Zeppole of St. Joseph: origins and curiosities
Prelibatezza for the eyes and for the palate, the zeppole of St. Joseph delights Neapolitan and Italian on the day when the celebrations of the saint and the Father’s Day occur.
But what are the origins of this unique and special dessert?
What is certainly known is that the zeppola of St. Joseph has landed for the first time on paper in the historic treatise “The kitchen Teorico Pratica”, of 1837, of the Neapolitan gastronomist Ippolito Cavalcanti, Duca di Buonvicino.
The rest of the stories that are told about its origins, however, are all a bit ‘nebulous and different from each other, not only for content but also for the places they involve.
Hypotheses linked to religion
After fleeing to Egypt with Mary and Jesus, St. Joseph found himself selling pancakes to provide for the sustenance of the family, once landed in a foreign land. From here the tradition would have originated that would see in these sweets the typical symbol also of the Father’s Day, in honor of Saint Joseph.
Another version would imply the fact that St. Joseph is the patron saint of carpenters and craftsmen, for whom, once, on this occasion, the “Carpenter’s feast” was celebrated, with copious sales of wooden toys of any type and any form. The parents used to give one to their children, but when, in 1968, St. Joseph’s Day also became Father’s Day, the roles were reversed and the children began the long tradition of giving gifts to their father.
Hypothesis linked to ancient Rome
We are, more or less, in 500 BC.
On March 17th, in ancient Rome, it was a very important date: Liberalia was celebrated, parties in honor of the wine and wheat deities, Bacchus and Silenus. It was a day dedicated to wine and wheat fritters, which were fried in hot lard.
The day of St. Joseph is only two days later, so it would be so that “descendants” of those pancakes have become a symbol of this holiday. Probably it is simply a recipe that has evolved over the centuries to become what we know today.
Then there is a version that sees the Neapolitans as 100% protagonists.
The classic zeppola of Saint Joseph, as we know it, was born as a conventual sweet, but here too there are still many doubts: some speak of the convent of San Gregorio Armeno, some of that of Saint Patrizia, who attributes its manufacture to the nuns of the Cross of Lucca and those to those of Splendor.
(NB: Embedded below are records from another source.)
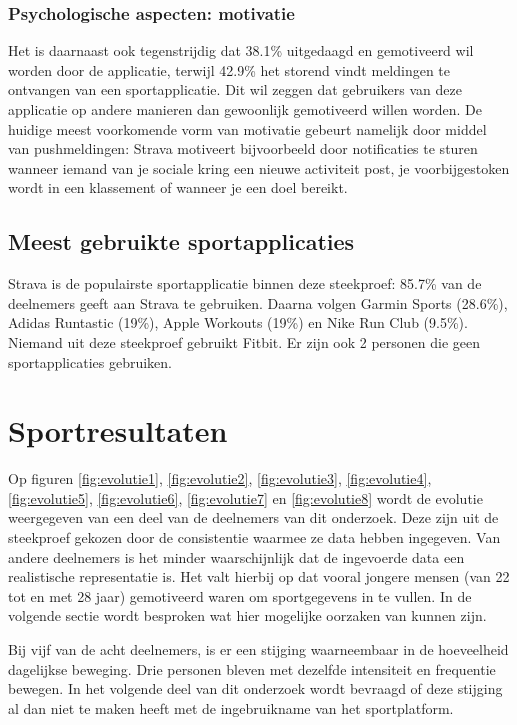 \subsubsection{Psychologische aspecten: motivatie}

Het is daarnaast ook tegenstrijdig dat 38.1\% uitgedaagd en gemotiveerd wil worden door de applicatie, terwijl 42.9\% het storend vindt meldingen te ontvangen van een sportapplicatie. Dit wil zeggen dat gebruikers van deze applicatie op andere manieren dan gewoonlijk gemotiveerd willen worden.
De huidige meest voorkomende vorm van motivatie gebeurt namelijk door middel van pushmeldingen:
Strava motiveert bijvoorbeeld door notificaties te sturen wanneer iemand van je sociale kring een nieuwe activiteit post, je voorbijgestoken wordt in een klassement of wanneer je een doel bereikt.

\subsection{Meest gebruikte sportapplicaties}

Strava is de populairste sportapplicatie binnen deze steekproef: 85.7\% van de deelnemers geeft aan Strava te gebruiken. Daarna volgen Garmin Sports (28.6\%), Adidas Runtastic (19\%), Apple Workouts (19\%) en Nike Run Club (9.5\%). Niemand uit deze steekproef gebruikt Fitbit. Er zijn ook 2 personen die geen sportapplicaties gebruiken.

\section{Sportresultaten}

Op figuren \ref{fig:evolutie1}, \ref{fig:evolutie2}, \ref{fig:evolutie3}, \ref{fig:evolutie4}, \ref{fig:evolutie5}, \ref{fig:evolutie6}, \ref{fig:evolutie7} en \ref{fig:evolutie8} wordt de evolutie weergegeven van een deel van de deelnemers van dit onderzoek. Deze zijn uit de steekproef gekozen door de consistentie waarmee ze data hebben ingegeven. Van andere deelnemers is het minder waarschijnlijk dat de ingevoerde data een realistische representatie is. Het valt hierbij op dat vooral jongere mensen (van 22 tot en met 28 jaar) gemotiveerd waren om sportgegevens in te vullen. In de volgende sectie wordt besproken wat hier mogelijke oorzaken van kunnen zijn.

Bij vijf van de acht deelnemers, is er een stijging waarneembaar in de hoeveelheid dagelijkse beweging. Drie personen bleven met dezelfde intensiteit en frequentie bewegen. In het volgende deel van dit onderzoek wordt bevraagd of deze stijging al dan niet te maken heeft met de ingebruikname van het sportplatform.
The fact is, however, that tradition has it that the Neapolitan friars used to exhibit their culinary art by frying the zeppole on the street, in front of their shops.
There is also to say that March 19 was always celebrated the end of winter with the famous “agrarian purification rites”, in which, in many southern countries, large bonfires are lit and prepared large quantities of pancakes.
Ingredients and variants
Although the recipe from Campania includes basic ingredients such as flour, sugar, eggs, butter, olive oil, custard, icing sugar and cherries in syrup for decoration, there are many variations throughout the boot that make preparations for it. different in different regions.
The typical Apulian zeppole, for example, is fried in lard just as ancient recipe would like; that itrana (province of Latina) provides coverage also based on honey instead of sugar; the Sicilian has a cylindrical shape and sees among the ingredients also rice, orange honey and cinnamon; the queen zeppola (from Reggio Calabria), on the other hand, is called zippula ca ‘ricotta, and looks more like a cream puff made with flour, sugar, eggs, vanilla and lard and stuffed with ricotta, sugar, cinnamon and grated lemon; the Molise and Cosentino zeppole are very similar to the Neapolitan ones, while the Teramo ones (from Teramo), which can also be found from the Gran Sasso up to the coastal area, are once more the cream puffs, but this time larger, filled with white custard with adding a sour cherry.